> [EXERCISE OBJECTIVE]: Lines from the entries below that hold "lijst" form the answer; copy all of them.

==== DATA LISTING ====

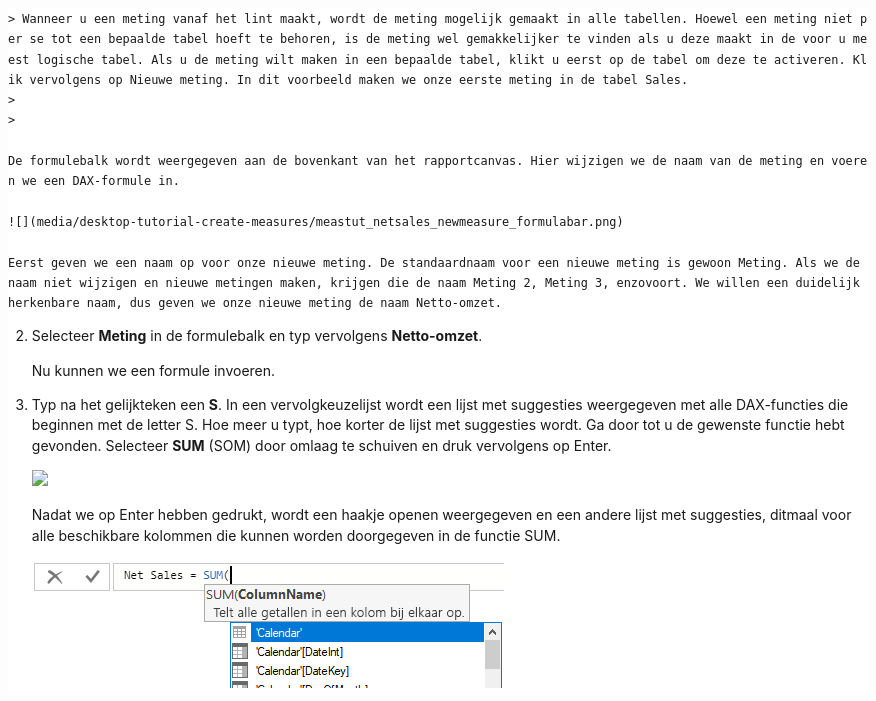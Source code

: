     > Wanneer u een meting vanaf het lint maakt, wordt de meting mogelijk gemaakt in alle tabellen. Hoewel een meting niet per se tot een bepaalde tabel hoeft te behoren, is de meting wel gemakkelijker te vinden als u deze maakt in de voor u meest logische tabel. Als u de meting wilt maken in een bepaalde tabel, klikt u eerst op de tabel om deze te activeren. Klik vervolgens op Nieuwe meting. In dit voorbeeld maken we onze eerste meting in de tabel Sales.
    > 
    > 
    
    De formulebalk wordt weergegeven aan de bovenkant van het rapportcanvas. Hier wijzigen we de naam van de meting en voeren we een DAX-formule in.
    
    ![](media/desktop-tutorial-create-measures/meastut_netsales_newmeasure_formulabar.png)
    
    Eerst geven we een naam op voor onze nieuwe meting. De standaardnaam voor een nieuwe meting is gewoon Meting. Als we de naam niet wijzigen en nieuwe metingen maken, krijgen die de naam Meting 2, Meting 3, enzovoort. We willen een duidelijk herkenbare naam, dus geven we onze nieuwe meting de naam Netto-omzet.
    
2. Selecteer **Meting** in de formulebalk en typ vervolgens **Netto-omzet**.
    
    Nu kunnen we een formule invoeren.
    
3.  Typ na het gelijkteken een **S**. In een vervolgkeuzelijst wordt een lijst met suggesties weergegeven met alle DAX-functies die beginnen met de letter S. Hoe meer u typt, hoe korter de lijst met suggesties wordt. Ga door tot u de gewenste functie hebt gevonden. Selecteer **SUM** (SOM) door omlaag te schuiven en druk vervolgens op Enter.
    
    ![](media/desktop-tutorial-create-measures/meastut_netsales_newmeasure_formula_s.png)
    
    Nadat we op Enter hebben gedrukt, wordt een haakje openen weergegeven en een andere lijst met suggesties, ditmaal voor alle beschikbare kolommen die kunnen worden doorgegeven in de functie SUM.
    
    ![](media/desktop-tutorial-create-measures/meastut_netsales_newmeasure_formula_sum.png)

====

> [COMPLETED TASK]:
3.  Typ na het gelijkteken een **S**. In een vervolgkeuzelijst wordt een lijst met suggesties weergegeven met alle DAX-functies die beginnen met de letter S. Hoe meer u typt, hoe korter de lijst met suggesties wordt. Ga door tot u de gewenste functie hebt gevonden. Selecteer **SUM** (SOM) door omlaag te schuiven en druk vervolgens op Enter.
    Nadat we op Enter hebben gedrukt, wordt een haakje openen weergegeven en een andere lijst met suggesties, ditmaal voor alle beschikbare kolommen die kunnen worden doorgegeven in de functie SUM.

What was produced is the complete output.